Treat or Treat
By: Alexander G. Weiss, CFP®
It was a trick-less Halloween at our house this year (which I am OK with). It was Natalie’s first real Halloween where she could walk to the door, ring the bell, and ask for some candy. And since it was all so new, we had to practice in the days leading up to maximize the collection of chocolate.
When the training started, we knew we had at least one part[JE1] in our favor: the ability for our daughter to knock and open a door. As a planner when we renovated our home last year, I didn’t think about the most child friendly doorknobs. We ended up getting levers, not knobs, which are far easier to open when you are 2 years old. Oops!

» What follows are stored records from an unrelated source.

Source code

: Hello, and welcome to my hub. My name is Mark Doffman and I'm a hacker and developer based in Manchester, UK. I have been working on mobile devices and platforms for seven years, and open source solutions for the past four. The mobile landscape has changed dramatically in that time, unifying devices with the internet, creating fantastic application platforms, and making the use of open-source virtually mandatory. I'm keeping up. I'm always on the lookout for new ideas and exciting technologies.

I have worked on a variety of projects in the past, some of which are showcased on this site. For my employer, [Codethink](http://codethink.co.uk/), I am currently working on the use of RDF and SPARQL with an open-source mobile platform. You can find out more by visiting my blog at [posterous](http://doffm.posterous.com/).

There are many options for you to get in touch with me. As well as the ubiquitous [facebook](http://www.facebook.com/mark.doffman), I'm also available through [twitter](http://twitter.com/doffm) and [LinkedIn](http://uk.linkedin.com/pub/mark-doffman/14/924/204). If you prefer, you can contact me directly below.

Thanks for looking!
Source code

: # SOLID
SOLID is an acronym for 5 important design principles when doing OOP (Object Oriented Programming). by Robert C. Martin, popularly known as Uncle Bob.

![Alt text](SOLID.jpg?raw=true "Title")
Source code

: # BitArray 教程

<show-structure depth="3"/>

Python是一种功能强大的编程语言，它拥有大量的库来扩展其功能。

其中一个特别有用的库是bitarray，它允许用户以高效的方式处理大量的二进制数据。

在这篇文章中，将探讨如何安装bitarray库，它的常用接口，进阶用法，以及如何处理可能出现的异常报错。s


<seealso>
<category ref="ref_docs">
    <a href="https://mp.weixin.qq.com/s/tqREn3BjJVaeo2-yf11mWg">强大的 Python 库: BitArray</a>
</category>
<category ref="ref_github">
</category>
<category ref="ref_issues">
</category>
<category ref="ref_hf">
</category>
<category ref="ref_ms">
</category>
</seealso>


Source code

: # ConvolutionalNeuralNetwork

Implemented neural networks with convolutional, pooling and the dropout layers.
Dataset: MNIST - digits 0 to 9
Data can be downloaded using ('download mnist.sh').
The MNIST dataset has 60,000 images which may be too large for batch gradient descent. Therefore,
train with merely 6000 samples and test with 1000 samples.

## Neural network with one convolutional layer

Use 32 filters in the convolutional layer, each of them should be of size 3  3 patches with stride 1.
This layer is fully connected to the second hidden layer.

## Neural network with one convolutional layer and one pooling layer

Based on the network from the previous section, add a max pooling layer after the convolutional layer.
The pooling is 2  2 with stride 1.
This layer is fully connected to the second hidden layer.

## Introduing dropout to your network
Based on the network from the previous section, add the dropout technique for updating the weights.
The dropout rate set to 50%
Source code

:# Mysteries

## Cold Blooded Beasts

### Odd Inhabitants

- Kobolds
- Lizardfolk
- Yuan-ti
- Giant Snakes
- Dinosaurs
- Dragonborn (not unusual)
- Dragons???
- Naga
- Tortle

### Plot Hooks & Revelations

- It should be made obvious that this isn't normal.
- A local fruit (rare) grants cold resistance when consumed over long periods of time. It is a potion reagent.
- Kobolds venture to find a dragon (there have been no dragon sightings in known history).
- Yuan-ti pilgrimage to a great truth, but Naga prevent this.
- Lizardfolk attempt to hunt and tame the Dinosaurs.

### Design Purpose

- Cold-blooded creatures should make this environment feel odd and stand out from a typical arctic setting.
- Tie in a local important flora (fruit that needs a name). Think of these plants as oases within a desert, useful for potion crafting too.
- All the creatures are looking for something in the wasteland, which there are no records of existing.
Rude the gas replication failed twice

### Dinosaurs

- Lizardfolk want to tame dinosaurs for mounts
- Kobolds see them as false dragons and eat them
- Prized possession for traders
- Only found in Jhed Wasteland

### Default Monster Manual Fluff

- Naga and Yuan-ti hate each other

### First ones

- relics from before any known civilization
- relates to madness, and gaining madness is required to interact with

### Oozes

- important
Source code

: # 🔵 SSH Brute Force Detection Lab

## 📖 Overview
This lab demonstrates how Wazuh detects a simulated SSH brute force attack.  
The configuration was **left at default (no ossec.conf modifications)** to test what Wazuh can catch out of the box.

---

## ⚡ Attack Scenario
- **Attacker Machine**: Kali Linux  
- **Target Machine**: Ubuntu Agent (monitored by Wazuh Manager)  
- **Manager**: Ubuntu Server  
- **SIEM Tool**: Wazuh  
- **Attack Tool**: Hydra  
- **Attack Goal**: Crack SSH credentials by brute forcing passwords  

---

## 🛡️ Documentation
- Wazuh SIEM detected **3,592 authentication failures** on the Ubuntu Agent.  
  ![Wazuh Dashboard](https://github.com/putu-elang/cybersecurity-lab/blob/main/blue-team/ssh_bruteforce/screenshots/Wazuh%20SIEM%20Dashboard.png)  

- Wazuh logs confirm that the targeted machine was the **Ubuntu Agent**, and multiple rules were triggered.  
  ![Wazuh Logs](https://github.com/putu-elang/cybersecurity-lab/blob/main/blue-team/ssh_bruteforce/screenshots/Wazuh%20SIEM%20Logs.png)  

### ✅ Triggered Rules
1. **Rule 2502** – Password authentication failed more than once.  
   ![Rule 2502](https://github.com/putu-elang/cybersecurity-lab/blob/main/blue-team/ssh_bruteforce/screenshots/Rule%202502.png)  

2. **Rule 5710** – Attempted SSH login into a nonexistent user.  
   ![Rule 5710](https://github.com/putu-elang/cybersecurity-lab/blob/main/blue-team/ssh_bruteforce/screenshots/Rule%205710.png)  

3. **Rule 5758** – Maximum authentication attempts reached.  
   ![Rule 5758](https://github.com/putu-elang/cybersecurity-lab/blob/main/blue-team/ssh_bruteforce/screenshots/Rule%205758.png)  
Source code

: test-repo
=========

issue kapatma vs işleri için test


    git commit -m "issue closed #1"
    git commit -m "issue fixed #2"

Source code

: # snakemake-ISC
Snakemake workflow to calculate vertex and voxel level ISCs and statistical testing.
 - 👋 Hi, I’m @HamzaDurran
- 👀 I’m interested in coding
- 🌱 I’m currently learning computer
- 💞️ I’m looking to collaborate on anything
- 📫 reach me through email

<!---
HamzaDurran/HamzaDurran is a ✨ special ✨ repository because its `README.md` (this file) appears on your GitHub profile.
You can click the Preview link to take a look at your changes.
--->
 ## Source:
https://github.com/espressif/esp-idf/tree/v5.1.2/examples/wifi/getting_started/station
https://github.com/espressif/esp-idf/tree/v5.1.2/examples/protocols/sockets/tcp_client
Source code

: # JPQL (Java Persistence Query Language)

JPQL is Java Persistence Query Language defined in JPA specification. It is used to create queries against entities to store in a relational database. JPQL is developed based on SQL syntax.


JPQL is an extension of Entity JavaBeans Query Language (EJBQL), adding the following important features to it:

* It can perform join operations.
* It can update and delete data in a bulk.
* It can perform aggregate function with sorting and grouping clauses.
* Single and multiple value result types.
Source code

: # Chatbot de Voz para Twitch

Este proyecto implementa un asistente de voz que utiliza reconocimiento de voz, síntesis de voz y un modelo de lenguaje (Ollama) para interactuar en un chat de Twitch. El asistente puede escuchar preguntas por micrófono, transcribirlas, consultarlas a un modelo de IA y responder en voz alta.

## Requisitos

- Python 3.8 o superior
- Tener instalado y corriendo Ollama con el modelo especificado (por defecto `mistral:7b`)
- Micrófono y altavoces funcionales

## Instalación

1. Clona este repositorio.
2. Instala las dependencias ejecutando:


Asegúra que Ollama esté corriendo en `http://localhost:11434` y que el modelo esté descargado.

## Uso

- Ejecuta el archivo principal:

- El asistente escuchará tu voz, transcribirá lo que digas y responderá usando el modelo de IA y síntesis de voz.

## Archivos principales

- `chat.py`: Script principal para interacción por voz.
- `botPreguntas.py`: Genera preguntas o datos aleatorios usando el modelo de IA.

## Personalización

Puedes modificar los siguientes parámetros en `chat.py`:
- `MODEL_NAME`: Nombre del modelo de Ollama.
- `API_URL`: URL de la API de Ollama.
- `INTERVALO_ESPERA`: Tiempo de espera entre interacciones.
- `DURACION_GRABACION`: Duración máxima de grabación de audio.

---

When we were practicing getting ready to knock on the door and say, “trick or treat,” we then needed to focus on the next most important part: what candy to pick. We drilled into her head that the only treats to get are chocolate, chocolate, or chocolate. We showed her pictures, what colors to focus on, even what shapes to expect. We seemed to have made a lot of progress during the week leading up to Halloween with the exception of actually getting the costume on. It eventually happened, but only because the neighbor across the street was wearing his.
We were eventually ready for the big event. We got our Radio Flyer ready (Thanks Jim!), put in the appropriate amount of snacks, beverages, and a speaker for music. It was time to meet up with the neighbors to get some chocolate in our bellies. Natalie was very excited to start and ran from door to door with the other kids but didn’t last too long. When we finished and got home to count her candy, it was with great disappointment that all the training we did to get the chocolate failed. Of the 10 or so houses she went to, she got 6 Twizzlers … I mean, c’mon!
Little did I know her favorite part of Halloween was to help her dad give out candy to the other kids in the neighborhood after we got home. It was likely her favorite because she could get under my arm each time the doorbell rang and sneak another piece (just don’t tell her mom).
I hope you had a wonderful Halloween and have some fun plans for Thanksgiving.